ACTION ITEM. Exact copy, no pictures: output all the records that follow.
(EXTRACTED INFORMATION)
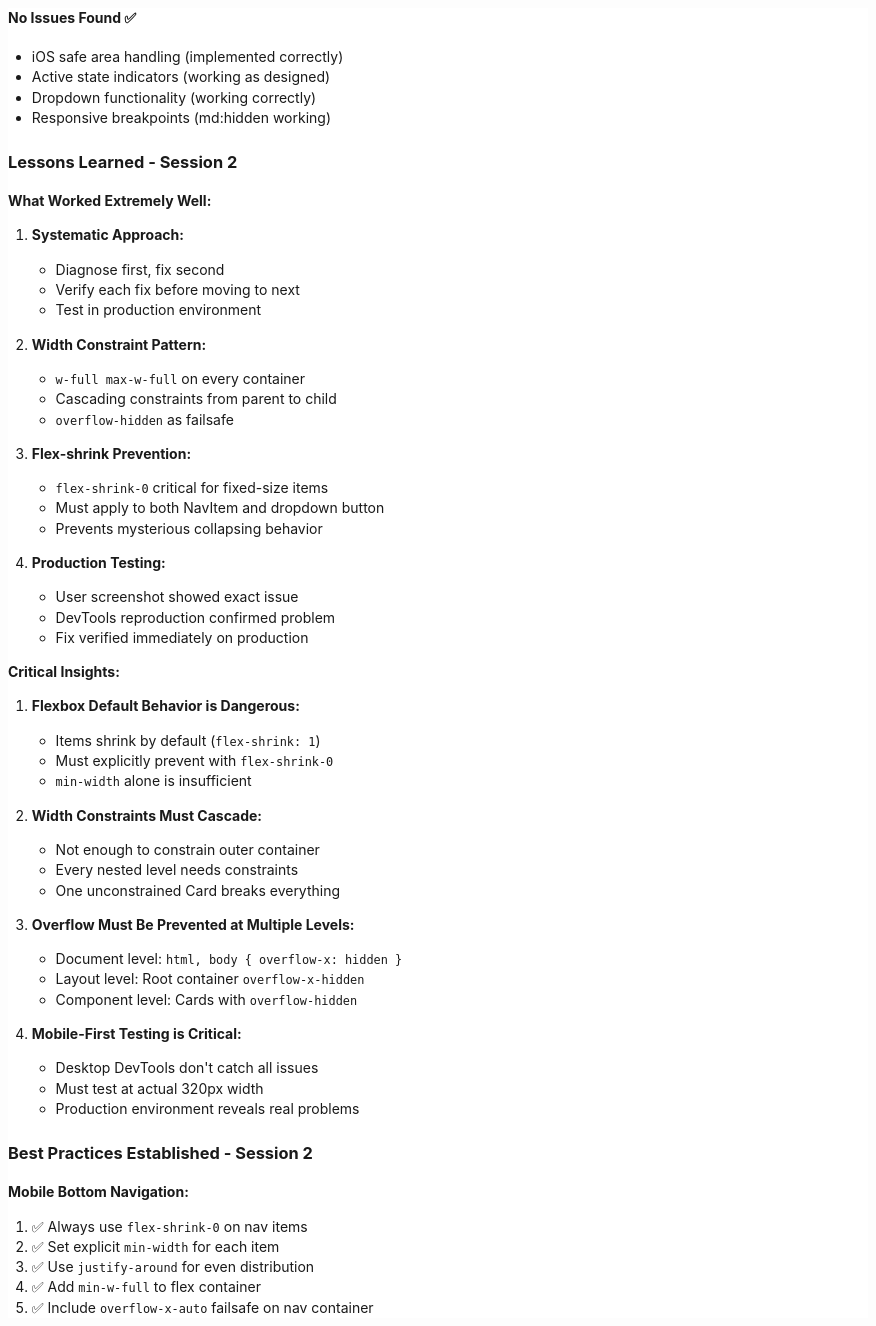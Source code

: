 #### No Issues Found ✅
- iOS safe area handling (implemented correctly)
- Active state indicators (working as designed)
- Dropdown functionality (working correctly)
- Responsive breakpoints (md:hidden working)

### Lessons Learned - Session 2

**What Worked Extremely Well:**

1. **Systematic Approach:**
   - Diagnose first, fix second
   - Verify each fix before moving to next
   - Test in production environment

2. **Width Constraint Pattern:**
   - `w-full max-w-full` on every container
   - Cascading constraints from parent to child
   - `overflow-hidden` as failsafe

3. **Flex-shrink Prevention:**
   - `flex-shrink-0` critical for fixed-size items
   - Must apply to both NavItem and dropdown button
   - Prevents mysterious collapsing behavior

4. **Production Testing:**
   - User screenshot showed exact issue
   - DevTools reproduction confirmed problem
   - Fix verified immediately on production

**Critical Insights:**

1. **Flexbox Default Behavior is Dangerous:**
   - Items shrink by default (`flex-shrink: 1`)
   - Must explicitly prevent with `flex-shrink-0`
   - `min-width` alone is insufficient

2. **Width Constraints Must Cascade:**
   - Not enough to constrain outer container
   - Every nested level needs constraints
   - One unconstrained Card breaks everything

3. **Overflow Must Be Prevented at Multiple Levels:**
   - Document level: `html, body { overflow-x: hidden }`
   - Layout level: Root container `overflow-x-hidden`
   - Component level: Cards with `overflow-hidden`

4. **Mobile-First Testing is Critical:**
   - Desktop DevTools don't catch all issues
   - Must test at actual 320px width
   - Production environment reveals real problems

### Best Practices Established - Session 2

**Mobile Bottom Navigation:**
1. ✅ Always use `flex-shrink-0` on nav items
2. ✅ Set explicit `min-width` for each item
3. ✅ Use `justify-around` for even distribution
4. ✅ Add `min-w-full` to flex container
5. ✅ Include `overflow-x-auto` failsafe on nav container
(End EXTRACTED INFORMATION)
ANSWER.
Source code

: #### No Issues Found ✅
- iOS safe area handling (implemented correctly)
- Active state indicators (working as designed)
- Dropdown functionality (working correctly)
- Responsive breakpoints (md:hidden working)

### Lessons Learned - Session 2

**What Worked Extremely Well:**

1. **Systematic Approach:**
   - Diagnose first, fix second
   - Verify each fix before moving to next
   - Test in production environment

2. **Width Constraint Pattern:**
   - `w-full max-w-full` on every container
   - Cascading constraints from parent to child
   - `overflow-hidden` as failsafe

3. **Flex-shrink Prevention:**
   - `flex-shrink-0` critical for fixed-size items
   - Must apply to both NavItem and dropdown button
   - Prevents mysterious collapsing behavior

4. **Production Testing:**
   - User screenshot showed exact issue
   - DevTools reproduction confirmed problem
   - Fix verified immediately on production

**Critical Insights:**

1. **Flexbox Default Behavior is Dangerous:**
   - Items shrink by default (`flex-shrink: 1`)
   - Must explicitly prevent with `flex-shrink-0`
   - `min-width` alone is insufficient

2. **Width Constraints Must Cascade:**
   - Not enough to constrain outer container
   - Every nested level needs constraints
   - One unconstrained Card breaks everything

3. **Overflow Must Be Prevented at Multiple Levels:**
   - Document level: `html, body { overflow-x: hidden }`
   - Layout level: Root container `overflow-x-hidden`
   - Component level: Cards with `overflow-hidden`

4. **Mobile-First Testing is Critical:**
   - Desktop DevTools don't catch all issues
   - Must test at actual 320px width
   - Production environment reveals real problems

### Best Practices Established - Session 2

**Mobile Bottom Navigation:**
1. ✅ Always use `flex-shrink-0` on nav items
2. ✅ Set explicit `min-width` for each item
3. ✅ Use `justify-around` for even distribution
4. ✅ Add `min-w-full` to flex container
5. ✅ Include `overflow-x-auto` failsafe on nav container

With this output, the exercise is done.